[Opening Information provided section]

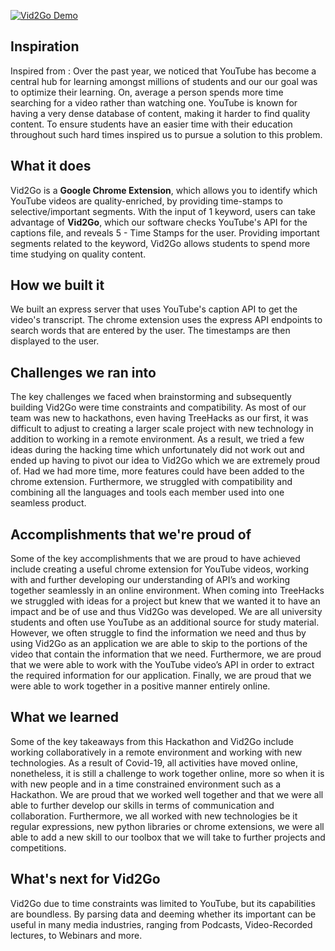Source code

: [![Vid2Go Demo](https://img.youtube.com/vi/YsvVIjHQqTo/0.jpg)](https://www.youtube.com/watch?v=YsvVIjHQqTo&t=104s)

## Inspiration
Inspired from :
Over the past year, we noticed that YouTube has become a central hub for learning amongst millions of students and our our goal was to optimize their learning. On, average a person spends more time searching for a video rather than watching one. YouTube is known for having a very dense database of content, making it harder to find quality content. To ensure students have an easier time with their education throughout such hard times inspired us to pursue a solution to this problem.

## What it does
Vid2Go is a **Google Chrome Extension**, which allows you to identify which YouTube videos are quality-enriched, by providing time-stamps to selective/important segments. With the input of 1 keyword, users can take advantage of **Vid2Go**, which our software checks YouTube's API for the captions file, and reveals 5 - Time Stamps for the user. Providing important segments related to the keyword, Vid2Go allows students to spend more time studying on quality content.

## How we built it
We built an express server that uses YouTube's caption API to get the  video's transcript. The chrome extension uses the express API endpoints to search words that are entered by the user. The timestamps are then displayed to the user.

## Challenges we ran into
The key challenges we faced when brainstorming and subsequently building Vid2Go were time constraints and compatibility. As most of our team was new to hackathons, even having TreeHacks as our first, it was difficult to adjust to creating a larger scale project with new technology in addition to working in a remote environment. As a result, we tried a few ideas during the hacking time which unfortunately did not work out and ended up having to pivot our idea to Vid2Go which we are extremely proud of. Had we had more time, more features could have been added to the chrome extension. Furthermore, we struggled with compatibility and combining all the languages and tools each member used into one seamless product.

## Accomplishments that we're proud of
Some of the key accomplishments that we are proud to have achieved include creating a useful chrome extension for YouTube videos, working with and further developing our understanding of API’s and working together seamlessly in an online environment. When coming into TreeHacks we struggled with ideas for a project but knew that we wanted it to have an impact and be of use and thus Vid2Go was developed. We are all university students and often use YouTube as an additional source for study material. However, we often struggle to find the information we need and thus by using Vid2Go as an application we are able to skip to the portions of the video that contain the information that we need. Furthermore, we are proud that we were able to work with the YouTube video’s API in order to extract the required information for our application. Finally, we are proud that we were able to work together in a positive manner entirely online.

## What we learned
Some of the key takeaways from this Hackathon and Vid2Go include working collaboratively in a remote environment and working with new technologies. As a result of Covid-19, all activities have moved online, nonetheless, it is still a challenge to work together online, more so when it is with new people and in a time constrained environment such as a Hackathon. We are proud that we worked well together and that we were all able to further develop our skills in terms of communication and collaboration. Furthermore, we all worked with new technologies be it regular expressions, new python libraries or chrome extensions, we were all able to add a new skill to our toolbox that we will take to further projects and competitions.

## What's next for Vid2Go
Vid2Go due to time constraints was limited to YouTube, but its capabilities are boundless. By parsing data and deeming whether its important can be useful in many media industries, ranging from Podcasts, Video-Recorded lectures, to  Webinars and more.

[Closing Information provided section]

> _Directions for this task_
Go through the data above and print exactly the lines from its first line through the line holding "## What it does", both included, leaving pictures aside.

> _Reply to the task_
Source code

: [![Vid2Go Demo](https://img.youtube.com/vi/YsvVIjHQqTo/0.jpg)](https://www.youtube.com/watch?v=YsvVIjHQqTo&t=104s)

## Inspiration
Inspired from :
Over the past year, we noticed that YouTube has become a central hub for learning amongst millions of students and our our goal was to optimize their learning. On, average a person spends more time searching for a video rather than watching one. YouTube is known for having a very dense database of content, making it harder to find quality content. To ensure students have an easier time with their education throughout such hard times inspired us to pursue a solution to this problem.

## What it does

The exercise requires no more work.